While the movie’s occasionally relentless cheerfulness did start to get on my nerves, it also has a sense of playfulness I sometimes enjoyed. In one early sequence, Caron’s other boyfriend (Georges Guétary) tries to describe her to friends, and we cut from his descriptions to her performing over-the-top versions of those attributes on a stylized set. One bit in this sequence, where she does vaguely sexy dance moves around a chair, drew the attention of censors as being a little too “sexually provocative.” Caron feigned innocence, noting “what can you do with a chair?,” and the scene stayed in. If only most of the rest of the movie had a little of the same pizzazz.

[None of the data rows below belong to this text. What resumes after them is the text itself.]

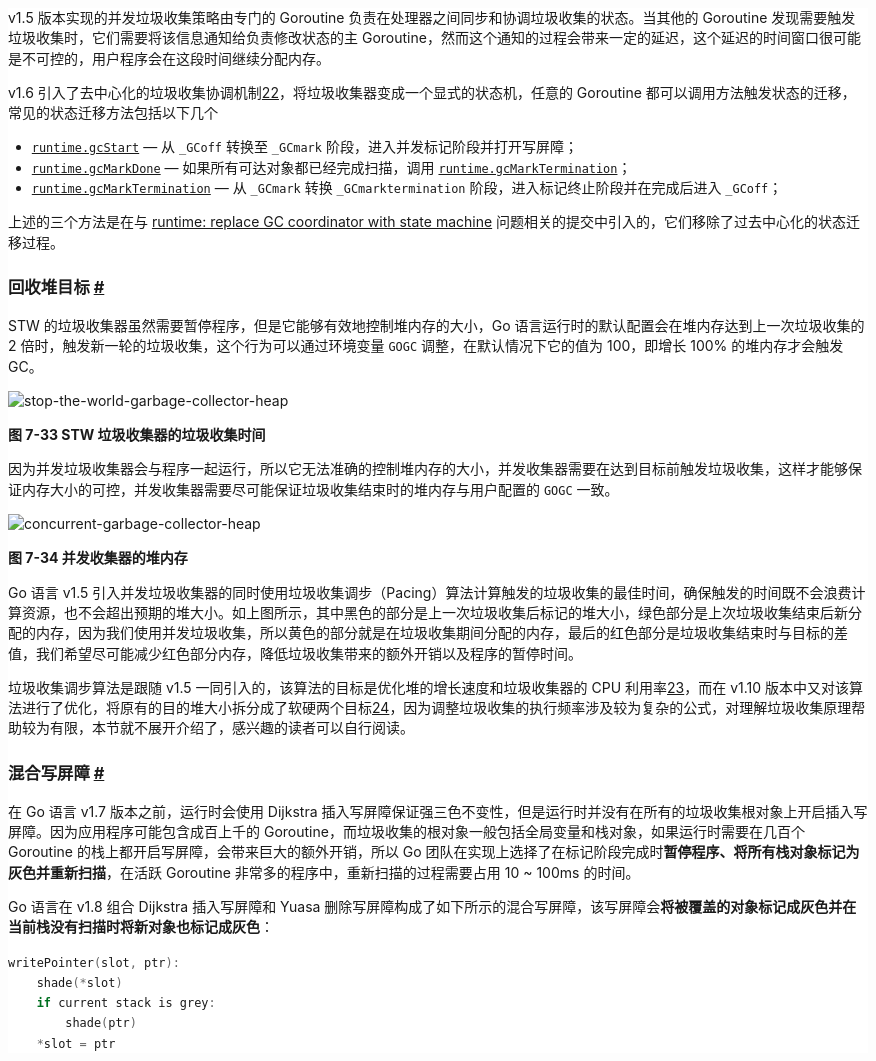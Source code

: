 v1.5 版本实现的并发垃圾收集策略由专门的 Goroutine 负责在处理器之间同步和协调垃圾收集的状态。当其他的 Goroutine 发现需要触发垃圾收集时，它们需要将该信息通知给负责修改状态的主 Goroutine，然而这个通知的过程会带来一定的延迟，这个延迟的时间窗口很可能是不可控的，用户程序会在这段时间继续分配内存。

v1.6 引入了去中心化的垃圾收集协调机制[22](https://draveness.me/golang/docs/part3-runtime/ch07-memory/golang-garbage-collector/#fn:22)，将垃圾收集器变成一个显式的状态机，任意的 Goroutine 都可以调用方法触发状态的迁移，常见的状态迁移方法包括以下几个

- [`runtime.gcStart`](https://draveness.me/golang/tree/runtime.gcStart) — 从 `_GCoff` 转换至 `_GCmark` 阶段，进入并发标记阶段并打开写屏障；
- [`runtime.gcMarkDone`](https://draveness.me/golang/tree/runtime.gcMarkDone) — 如果所有可达对象都已经完成扫描，调用 [`runtime.gcMarkTermination`](https://draveness.me/golang/tree/runtime.gcMarkTermination)；
- [`runtime.gcMarkTermination`](https://draveness.me/golang/tree/runtime.gcMarkTermination) — 从 `_GCmark` 转换 `_GCmarktermination` 阶段，进入标记终止阶段并在完成后进入 `_GCoff`；

上述的三个方法是在与 [runtime: replace GC coordinator with state machine](https://github.com/golang/go/issues/11970) 问题相关的提交中引入的，它们移除了过去中心化的状态迁移过程。

### 回收堆目标 [#](https://draveness.me/golang/docs/part3-runtime/ch07-memory/golang-garbage-collector/#回收堆目标)

STW 的垃圾收集器虽然需要暂停程序，但是它能够有效地控制堆内存的大小，Go 语言运行时的默认配置会在堆内存达到上一次垃圾收集的 2 倍时，触发新一轮的垃圾收集，这个行为可以通过环境变量 `GOGC` 调整，在默认情况下它的值为 100，即增长 100% 的堆内存才会触发 GC。

![stop-the-world-garbage-collector-heap](https://img.draveness.me/2020-03-16-15843705141883-stop-the-world-garbage-collector-heap.png)

**图 7-33 STW 垃圾收集器的垃圾收集时间**

因为并发垃圾收集器会与程序一起运行，所以它无法准确的控制堆内存的大小，并发收集器需要在达到目标前触发垃圾收集，这样才能够保证内存大小的可控，并发收集器需要尽可能保证垃圾收集结束时的堆内存与用户配置的 `GOGC` 一致。

![concurrent-garbage-collector-heap](https://img.draveness.me/2020-03-16-15843705141890-concurrent-garbage-collector-heap.png)

**图 7-34 并发收集器的堆内存**

Go 语言 v1.5 引入并发垃圾收集器的同时使用垃圾收集调步（Pacing）算法计算触发的垃圾收集的最佳时间，确保触发的时间既不会浪费计算资源，也不会超出预期的堆大小。如上图所示，其中黑色的部分是上一次垃圾收集后标记的堆大小，绿色部分是上次垃圾收集结束后新分配的内存，因为我们使用并发垃圾收集，所以黄色的部分就是在垃圾收集期间分配的内存，最后的红色部分是垃圾收集结束时与目标的差值，我们希望尽可能减少红色部分内存，降低垃圾收集带来的额外开销以及程序的暂停时间。

垃圾收集调步算法是跟随 v1.5 一同引入的，该算法的目标是优化堆的增长速度和垃圾收集器的 CPU 利用率[23](https://draveness.me/golang/docs/part3-runtime/ch07-memory/golang-garbage-collector/#fn:23)，而在 v1.10 版本中又对该算法进行了优化，将原有的目的堆大小拆分成了软硬两个目标[24](https://draveness.me/golang/docs/part3-runtime/ch07-memory/golang-garbage-collector/#fn:24)，因为调整垃圾收集的执行频率涉及较为复杂的公式，对理解垃圾收集原理帮助较为有限，本节就不展开介绍了，感兴趣的读者可以自行阅读。

### 混合写屏障 [#](https://draveness.me/golang/docs/part3-runtime/ch07-memory/golang-garbage-collector/#混合写屏障)

在 Go 语言 v1.7 版本之前，运行时会使用 Dijkstra 插入写屏障保证强三色不变性，但是运行时并没有在所有的垃圾收集根对象上开启插入写屏障。因为应用程序可能包含成百上千的 Goroutine，而垃圾收集的根对象一般包括全局变量和栈对象，如果运行时需要在几百个 Goroutine 的栈上都开启写屏障，会带来巨大的额外开销，所以 Go 团队在实现上选择了在标记阶段完成时**暂停程序、将所有栈对象标记为灰色并重新扫描**，在活跃 Goroutine 非常多的程序中，重新扫描的过程需要占用 10 ~ 100ms 的时间。

Go 语言在 v1.8 组合 Dijkstra 插入写屏障和 Yuasa 删除写屏障构成了如下所示的混合写屏障，该写屏障会**将被覆盖的对象标记成灰色并在当前栈没有扫描时将新对象也标记成灰色**：

```go
writePointer(slot, ptr):
    shade(*slot)
    if current stack is grey:
        shade(ptr)
    *slot = ptr
```
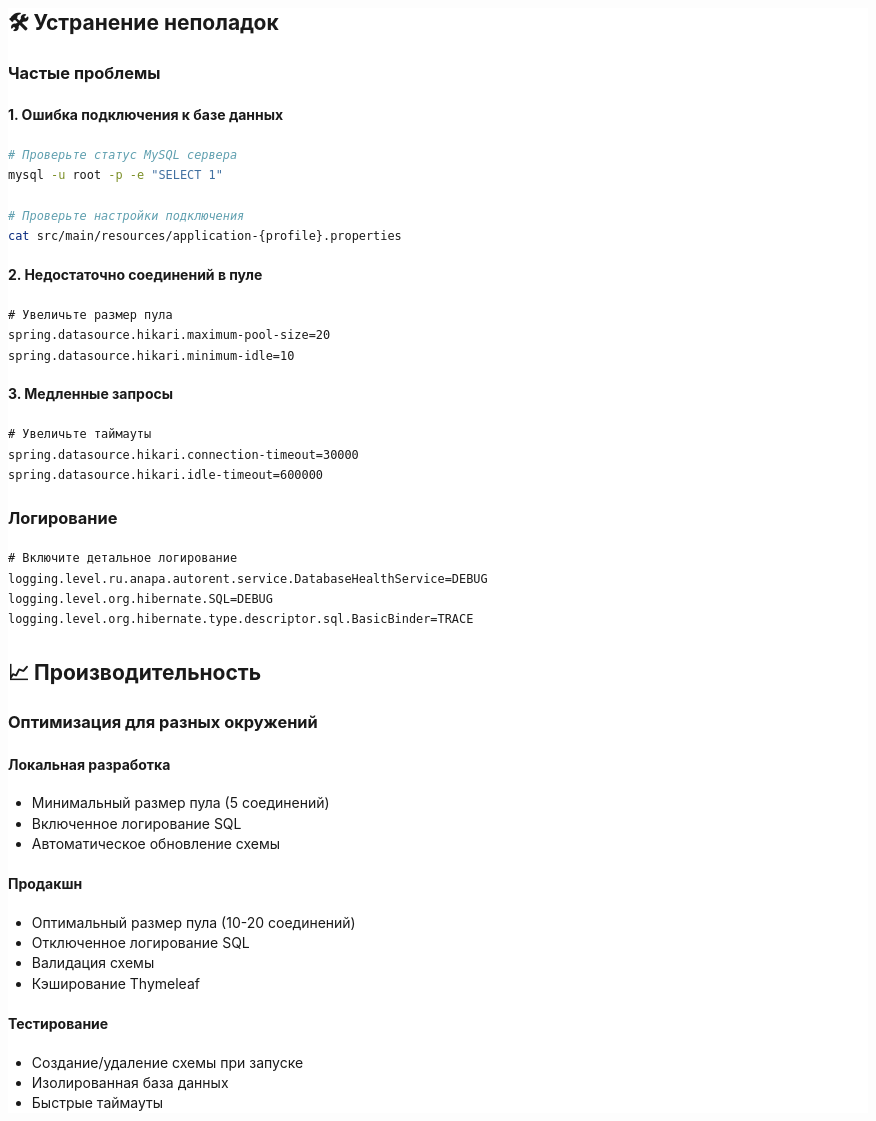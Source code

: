 ## 🛠️ Устранение неполадок

### Частые проблемы

#### 1. Ошибка подключения к базе данных
```bash
# Проверьте статус MySQL сервера
mysql -u root -p -e "SELECT 1"

# Проверьте настройки подключения
cat src/main/resources/application-{profile}.properties
```

#### 2. Недостаточно соединений в пуле
```properties
# Увеличьте размер пула
spring.datasource.hikari.maximum-pool-size=20
spring.datasource.hikari.minimum-idle=10
```

#### 3. Медленные запросы
```properties
# Увеличьте таймауты
spring.datasource.hikari.connection-timeout=30000
spring.datasource.hikari.idle-timeout=600000
```

### Логирование
```properties
# Включите детальное логирование
logging.level.ru.anapa.autorent.service.DatabaseHealthService=DEBUG
logging.level.org.hibernate.SQL=DEBUG
logging.level.org.hibernate.type.descriptor.sql.BasicBinder=TRACE
```

## 📈 Производительность

### Оптимизация для разных окружений

#### Локальная разработка
- Минимальный размер пула (5 соединений)
- Включенное логирование SQL
- Автоматическое обновление схемы

#### Продакшн
- Оптимальный размер пула (10-20 соединений)
- Отключенное логирование SQL
- Валидация схемы
- Кэширование Thymeleaf

#### Тестирование
- Создание/удаление схемы при запуске
- Изолированная база данных
- Быстрые таймауты

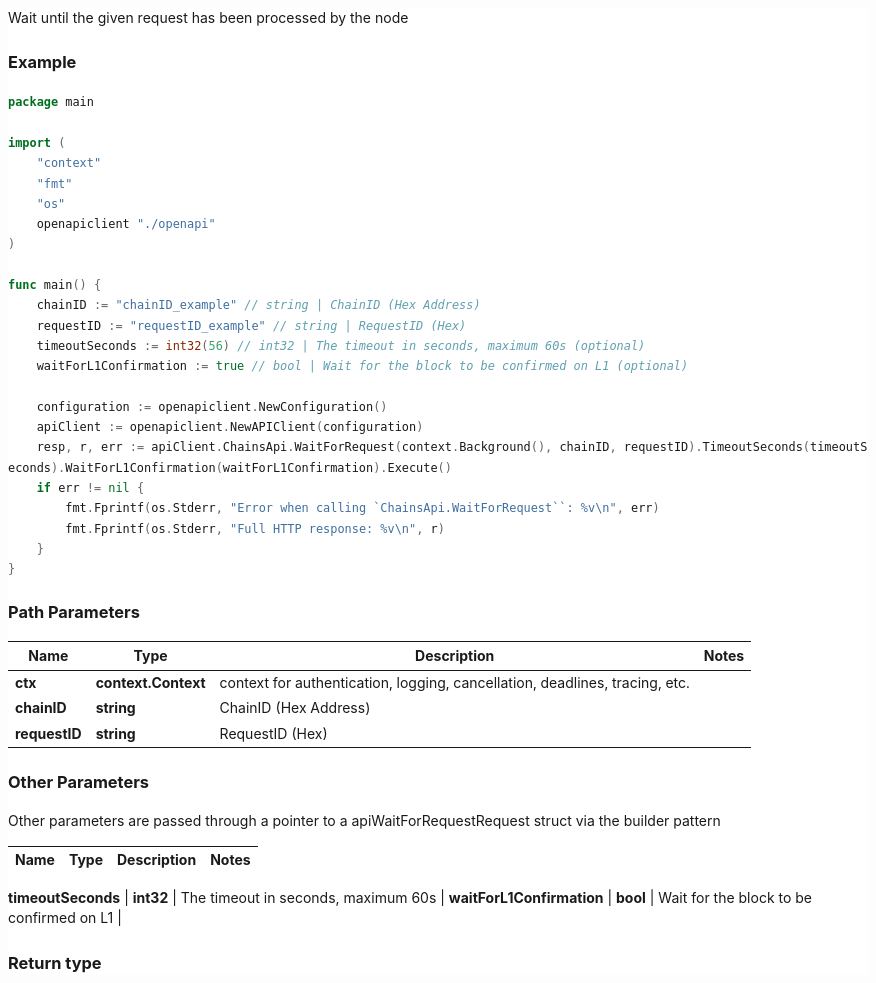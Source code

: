 Wait until the given request has been processed by the node

### Example

```go
package main

import (
    "context"
    "fmt"
    "os"
    openapiclient "./openapi"
)

func main() {
    chainID := "chainID_example" // string | ChainID (Hex Address)
    requestID := "requestID_example" // string | RequestID (Hex)
    timeoutSeconds := int32(56) // int32 | The timeout in seconds, maximum 60s (optional)
    waitForL1Confirmation := true // bool | Wait for the block to be confirmed on L1 (optional)

    configuration := openapiclient.NewConfiguration()
    apiClient := openapiclient.NewAPIClient(configuration)
    resp, r, err := apiClient.ChainsApi.WaitForRequest(context.Background(), chainID, requestID).TimeoutSeconds(timeoutSeconds).WaitForL1Confirmation(waitForL1Confirmation).Execute()
    if err != nil {
        fmt.Fprintf(os.Stderr, "Error when calling `ChainsApi.WaitForRequest``: %v\n", err)
        fmt.Fprintf(os.Stderr, "Full HTTP response: %v\n", r)
    }
}
```

### Path Parameters


Name | Type | Description  | Notes
------------- | ------------- | ------------- | -------------
**ctx** | **context.Context** | context for authentication, logging, cancellation, deadlines, tracing, etc.
**chainID** | **string** | ChainID (Hex Address) | 
**requestID** | **string** | RequestID (Hex) | 

### Other Parameters

Other parameters are passed through a pointer to a apiWaitForRequestRequest struct via the builder pattern


Name | Type | Description  | Notes
------------- | ------------- | ------------- | -------------


 **timeoutSeconds** | **int32** | The timeout in seconds, maximum 60s | 
 **waitForL1Confirmation** | **bool** | Wait for the block to be confirmed on L1 | 

### Return type
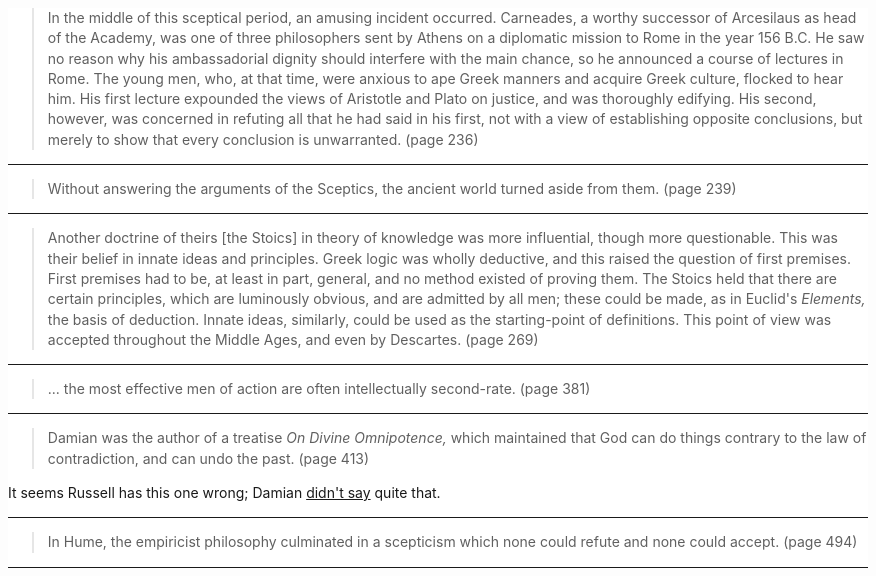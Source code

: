 > In the middle of this sceptical period, an amusing incident
> occurred. Carneades, a worthy successor of Arcesilaus as head of the
> Academy, was one of three philosophers sent by Athens on a
> diplomatic mission to Rome in the year 156 B.C. He saw no reason why
> his ambassadorial dignity should interfere with the main chance, so
> he announced a course of lectures in Rome. The young men, who, at
> that time, were anxious to ape Greek manners and acquire Greek
> culture, flocked to hear him. His first lecture expounded the views
> of Aristotle and Plato on justice, and was thoroughly edifying. His
> second, however, was concerned in refuting all that he had said in
> his first, not with a view of establishing opposite conclusions, but
> merely to show that every conclusion is unwarranted. (page 236)


---

> Without answering the arguments of the Sceptics, the ancient world
> turned aside from them. (page 239)


---

> Another doctrine of theirs [the Stoics] in theory of knowledge was
> more influential, though more questionable. This was their belief in
> innate ideas and principles. Greek logic was wholly deductive, and
> this raised the question of first premises. First premises had to
> be, at least in part, general, and no method existed of proving
> them. The Stoics held that there are certain principles, which are
> luminously obvious, and are admitted by all men; these could be
> made, as in Euclid's _Elements,_ the basis of deduction. Innate
> ideas, similarly, could be used as the starting-point of
> definitions. This point of view was accepted throughout the Middle
> Ages, and even by Descartes. (page 269)


---

> ... the most effective men of action are often intellectually
> second-rate. (page 381)


---

> Damian was the author of a treatise _On Divine Omnipotence,_ which
> maintained that God can do things contrary to the law of
> contradiction, and can undo the past. (page 413)

It seems Russell has this one wrong; Damian [didn't say][] quite that.

[didn't say]: https://plato.stanford.edu/entries/peter-damian/#GodRestVirg "Stanford Encyclopedia of Philosophy: Peter Damian"


---

> In Hume, the empiricist philosophy culminated in a scepticism which
> none could refute and none could accept. (page 494)


---


[book]: https://en.wikipedia.org/wiki/A_History_of_Western_Philosophy
[Bad Arguments]: /20201012-bad_arguments_by_almossawi/
[apparently]: https://www.scottishlegal.com/articles/our-legal-heritage-lord-monboddo-the-nudist-judge-who-pre-empted-darwin-s-theory-of-evolution "Our Legal Heritage: Lord Monboddo – the nudist judge who pre-empted Darwin’s theory of evolution"
[esse est percipi]: https://www.britannica.com/topic/esse-est-percipi-doctrine "esse est percipi doctrine"
[essay]: http://fair-use.org/william-james/essays-in-radical-empiricism/does-consciousness-exist "Does Consciousness Exist? (1904)"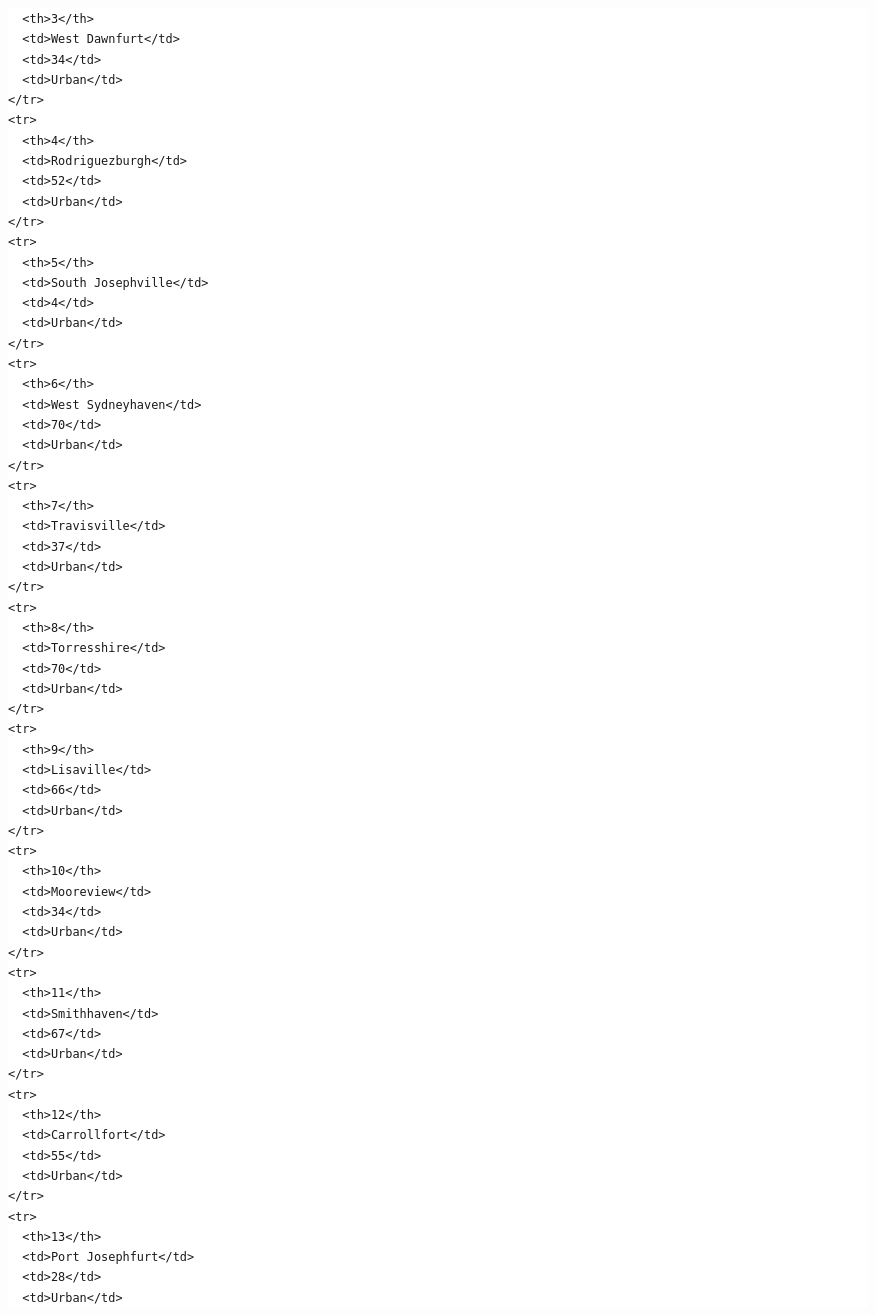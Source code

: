       <th>3</th>
      <td>West Dawnfurt</td>
      <td>34</td>
      <td>Urban</td>
    </tr>
    <tr>
      <th>4</th>
      <td>Rodriguezburgh</td>
      <td>52</td>
      <td>Urban</td>
    </tr>
    <tr>
      <th>5</th>
      <td>South Josephville</td>
      <td>4</td>
      <td>Urban</td>
    </tr>
    <tr>
      <th>6</th>
      <td>West Sydneyhaven</td>
      <td>70</td>
      <td>Urban</td>
    </tr>
    <tr>
      <th>7</th>
      <td>Travisville</td>
      <td>37</td>
      <td>Urban</td>
    </tr>
    <tr>
      <th>8</th>
      <td>Torresshire</td>
      <td>70</td>
      <td>Urban</td>
    </tr>
    <tr>
      <th>9</th>
      <td>Lisaville</td>
      <td>66</td>
      <td>Urban</td>
    </tr>
    <tr>
      <th>10</th>
      <td>Mooreview</td>
      <td>34</td>
      <td>Urban</td>
    </tr>
    <tr>
      <th>11</th>
      <td>Smithhaven</td>
      <td>67</td>
      <td>Urban</td>
    </tr>
    <tr>
      <th>12</th>
      <td>Carrollfort</td>
      <td>55</td>
      <td>Urban</td>
    </tr>
    <tr>
      <th>13</th>
      <td>Port Josephfurt</td>
      <td>28</td>
      <td>Urban</td>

I’m probably being overly negative here, and I have a feeling that if you like this sort of thing in a different way than I do (i.e. if you’re Cecily Strong’s character in Schmigadoon), then you’ll enjoy this movie quite bit. Its influences, especially from that final ballet sequence, do continue to be felt today. La La Land director Damien Chazelle commented that An American in Paris was “a movie that we just pillaged.” With much of Gershwin now in the public domain (MGM bought the rights from his brother shortly after his death, eventually resulting in this movie), there have been a couple of attempts in recent years to make it into a stage musical, but none of them have really caught on. I would say that’s probably because the best thing about the movie is that long ballet, and how do you replicate that on stage without Kelly and Caron?